Nieuws: Taaldocenten uit het voortgezet onderwijs lezen gemiddeld 18 boeken per jaar in hun vrije tijd
Op de site Springlezend (daar is over nagedacht) staat een onderzoek naar leesgedrag van professionele leesopvoeders. Een onderzoek (in opdracht van de Koninklijke Boekverkopersbond en de Groep Algemene Uitgevers (verenigd in de Stichting Marktonderzoek Boekenvak SMB), Koninklijke Bibliotheek, Stichting Lezen en CPNB) waarbij je je continu afvraagt wat de harde cijfers achter de percentages zijn. ‘68% van de taaldocenten uit het voortgezet onderwijs leest minstens 3 tot 6 keer per week een boek in hun vrije tijd.’ Maar je vraagt je dan af hoe lang en hoe veel? Het zijn in ieder geval geen 3 tot 6 boeken per week, want in totaal lezen de docenten 18 ‘fictieboeken’ per jaar. Docenten in het basisonderwijs lezen 1 boek per maand en in de kinderopvang is dat het laagst: 9 boeken per jaar. Daarbij staat in het schema: ‘Daarnaast leest men ook op jaarbasis gemiddeld 13 kinderboeken, 3 tienerboeken en 3 leesbevorderingsboeken.’
Een beetje ondoorzichtig wel dit cijfermateriaal. Wordt vervolgd.

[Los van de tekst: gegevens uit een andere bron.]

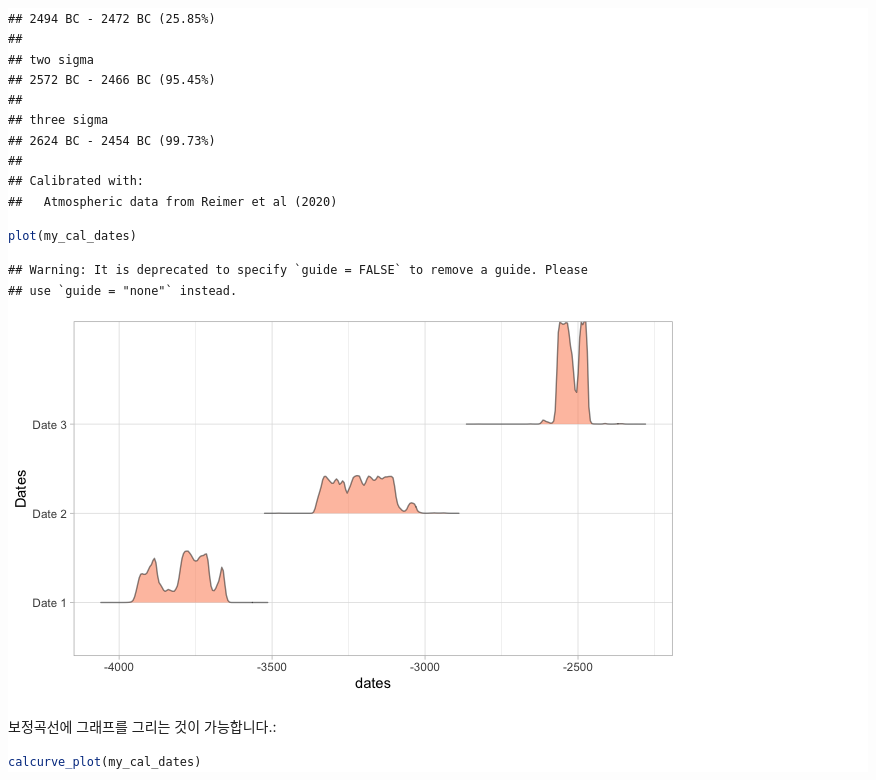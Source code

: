     ## 2494 BC - 2472 BC (25.85%)     
    ## 
    ## two sigma                      
    ## 2572 BC - 2466 BC (95.45%)     
    ## 
    ## three sigma                    
    ## 2624 BC - 2454 BC (99.73%)     
    ## 
    ## Calibrated with:
    ##   Atmospheric data from Reimer et al (2020)

``` r
plot(my_cal_dates)
```

    ## Warning: It is deprecated to specify `guide = FALSE` to remove a guide. Please
    ## use `guide = "none"` instead.

![](basic-usage_ko_files/figure-gfm/unnamed-chunk-2-1.png)

보정곡선에 그래프를 그리는 것이 가능합니다.:

``` r
calcurve_plot(my_cal_dates)
```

Op het eerste gezicht leken die cijfers mij laag. Zeker voor taalleraren, waarvan ik verwacht dat ze hun enthousiasme voor boeken op hun leerlingen overbrengen. Maar toen bedacht ik hoe druk de huidige mens, dus ook de leraar, het heeft in onze maatschappij en dat die cijfers eigenlijk best meevallen. Misschien moeten we leraren minder laten vergaderen en en minder laten bijscholen en meer fictie laten lezen?